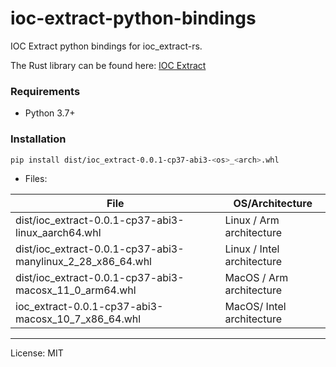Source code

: # ioc-extract-python-bindings
IOC Extract python bindings for ioc_extract-rs.  

The Rust library can be found here: [IOC Extract](https://github.com/marirs/ioc_extract-rs)

### Requirements

- Python 3.7+

### Installation

```bash
pip install dist/ioc_extract-0.0.1-cp37-abi3-<os>_<arch>.whl
```

- Files:

| File  | OS/Architecture            |
|---|----------------------------|
|dist/ioc_extract-0.0.1-cp37-abi3-linux_aarch64.whl| Linux / Arm architecture   |
|dist/ioc_extract-0.0.1-cp37-abi3-manylinux_2_28_x86_64.whl| Linux / Intel architecture |
|dist/ioc_extract-0.0.1-cp37-abi3-macosx_11_0_arm64.whl| MacOS / Arm architecture   |
|ioc_extract-0.0.1-cp37-abi3-macosx_10_7_x86_64.whl| MacOS/ Intel architecture  |

---
License: MIT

> _WHAT YOU SHOULD DO_: Write out only what runs from the line holding "IOC Extract python" through the last line of the records, exactly as shown.

> _ANSWER TO THIS EXERCISE_:
IOC Extract python bindings for ioc_extract-rs.  

The Rust library can be found here: [IOC Extract](https://github.com/marirs/ioc_extract-rs)

### Requirements

- Python 3.7+

### Installation

```bash
pip install dist/ioc_extract-0.0.1-cp37-abi3-<os>_<arch>.whl
```

- Files:

| File  | OS/Architecture            |
|---|----------------------------|
|dist/ioc_extract-0.0.1-cp37-abi3-linux_aarch64.whl| Linux / Arm architecture   |
|dist/ioc_extract-0.0.1-cp37-abi3-manylinux_2_28_x86_64.whl| Linux / Intel architecture |
|dist/ioc_extract-0.0.1-cp37-abi3-macosx_11_0_arm64.whl| MacOS / Arm architecture   |
|ioc_extract-0.0.1-cp37-abi3-macosx_10_7_x86_64.whl| MacOS/ Intel architecture  |

---
License: MIT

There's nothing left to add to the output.